A Procedural Anomaly Becomes a Human Moment


The matter commenced unremarkably. I appeared for a respondent mother in what was listed as a two-day final contest. But it quickly became apparent that the applicant’s solicitors had not briefed counsel - an unusual oversight that cast the first shadow of disorganisation, and one I had never seen in my entire career. The instructing solicitor arrived at court in a state of visible disarray - quite literally sprinting from the entrance to Courtroom 2F. Breathless, trembling, and profusely apologetic, he asked whether we might seek an adjournment. I encouraged him simply to pause and collect himself, reassuring him that we could raise the matter with the Court together. But when I turned back to him, it was clear the prospect of stepping before the Judge and explaining the situation had rendered him almost paralysed. He stood frozen, wide-eyed, like a deer confronted by oncoming headlights - an unguarded glimpse of the genuine fear that can grip even seasoned practitioners when circumstances unravel.

Rather than compel him to appear in that state, I approached the Associate and quietly sought an administrative adjournment to the following day. It was granted, with the Court expressing the hopeful expectation that everything could be finalised in a single sitting. As we stepped out of the courtroom, I said to him, “Mate, you’re off the hook - it's adjourned to tomorrow. Just make sure you’ve got a barrister lined up.” I passed him my clerk’s number, knowing Rob’s near-legendary ability to source competent counsel at even the eleventh hour.

When I arrived at court that morning on Day 2, I was met with a sight that took me a moment to process. The same instructing solicitor I’d spoken to the previous day - flustered, anxious, and clearly putting on a brave face - was now robed. It clicked: he was running the final contest himself (as it happens, he didn't call Rob).

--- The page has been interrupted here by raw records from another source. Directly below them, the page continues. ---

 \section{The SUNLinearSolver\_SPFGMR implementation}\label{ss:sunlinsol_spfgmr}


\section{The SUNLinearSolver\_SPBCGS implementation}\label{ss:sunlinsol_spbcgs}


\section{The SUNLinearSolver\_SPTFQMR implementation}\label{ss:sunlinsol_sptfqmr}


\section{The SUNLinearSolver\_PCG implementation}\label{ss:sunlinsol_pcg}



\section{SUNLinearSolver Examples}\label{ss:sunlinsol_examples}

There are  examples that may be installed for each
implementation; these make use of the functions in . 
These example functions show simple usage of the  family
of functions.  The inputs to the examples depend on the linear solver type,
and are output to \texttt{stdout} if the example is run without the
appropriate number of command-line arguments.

I’ve always held enormous respect for solicitors who appear in their own matters. Some are formidable advocates. But this was different. This was a man stepping reluctantly into robes he did not feel ready to wear. And it showed.

What unfolded was less a conventional hearing and more a study in human vulnerability under the intense scrutiny of the courtroom environment.

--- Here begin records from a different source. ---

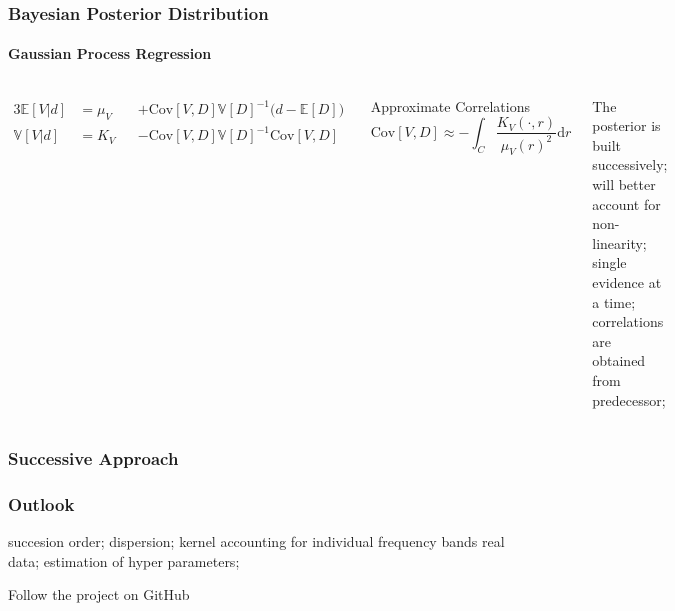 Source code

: \documentclass[aspectratio=169, t, 10pt]{beamer}
\newcommand\Mean[1]{\mathbb{E}\!\left[#1\right]}
\newcommand\Var[1]{\mathbb{V}\!\left[#1\right]}
\newcommand\Cov[2]{\mathrm{Cov}\!\left[#1,#2\right]}
\begin{document}
\begin{frame}
    \frametitle{Bayesian Posterior Distribution}
    \framesubtitle{Gaussian Process Regression}

\begin{columns}
    \begin{alignat}{3}
        \Mean{V|d} &= \mu_V &&+ \Cov{V}{D} \Var{D}^{-1} \big( d - \Mean{D} \big)
        \\
        \Var{V|d}  &= K_V   &&- \Cov{V}{D} \Var{D}^{-1} \Cov{V}{D}
    \end{alignat}

    Approximate Correlations
    \begin{equation}
        \Cov{V}{D} \approx -\int_C \frac {K_V(\cdot,r)}{\mu_V(r)^2} \mathrm d r
    \end{equation}

    The posterior is built successively;
    will better account for non-linearity;
    single evidence at a time;
    correlations are obtained from predecessor;


    \vspace{-15mm}
    

\end{columns}

\end{frame}


\begin{frame}
    \frametitle{Successive Approach}
    \begin{center}
    \end{center}
\end{frame}


\begin{frame}
    \frametitle{Outlook}

    succesion order;
    dispersion;
    kernel accounting for individual frequency bands
    real data;
    estimation of hyper parameters;

\end{frame}

\begin{frame}
    \hspace{15mm} Follow the project on GitHub \\[1cm]
    \hfill {} \hspace{20mm}
\end{frame}
\end{document}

The Fragility of Competence Under Pressure


The solicitor was plainly unprepared for the demands of a contested hearing: his voice wavered, his collar visibly dampened with perspiration, his engagement with the Court hesitant and strained. He struggled with framing questions, understanding objections, and responding adequately to judicial enquiry. His discomfort permeated the room.

Watching him, I was unexpectedly reminded of the early period of my own career - those first tentative appearances where knowledge of rules provided only thin armour against unfamiliar conventions, linguistic nuance, and the looming fear of error. We tend to forget how disorienting the courtroom can be before comfort is cultivated through repetition. For experienced advocates, the courtroom becomes a familiar geography; for the uninitiated, it can feel like a foreign country with an unforgiving dialect.

In that recognition, I felt a genuine, almost instinctive empathy.

Empathy at Odds with Professional Obligation


The tension between human sympathy and professional duty surfaced most clearly during his attempted cross-examination of my client. Almost every question was objectionable - some on form, others on relevance, still others on the most basic rules of evidence. Initially, I refrained from objecting. My client was composed, and part of me could not bring myself to further destabilise someone already teetering. But that restraint could only be temporary.

Advocacy ultimately requires the subordination of personal sentiment to the interests of one’s client. And so the objections came - dozens of them. I stood and sat so frequently that it felt like an unintended exercise routine. And each time I rose, I felt the faint pang of knowing that I was, in some small way, adding weight to an already crushing day for my learned friend.

This tension - between compassion for a colleague and the uncompromising obligations of representation - is rarely spoken about, but it is an ever-present feature of courtroom life.

When a Case Is Lost Before It Begins


To be fair, the case itself was, objectively, unwinnable. Even a highly skilled barrister would have faced steep terrain. The evidence and law aligned squarely against the applicant. The real tragedy was not that the solicitor struggled, but that he was thrust into a hopeless brief without the benefit of experience or the opportunity to meaningfully advise his client to retreat rather than charge forward.

The limits of individual competence are starkest when structure and preparation collapse around them.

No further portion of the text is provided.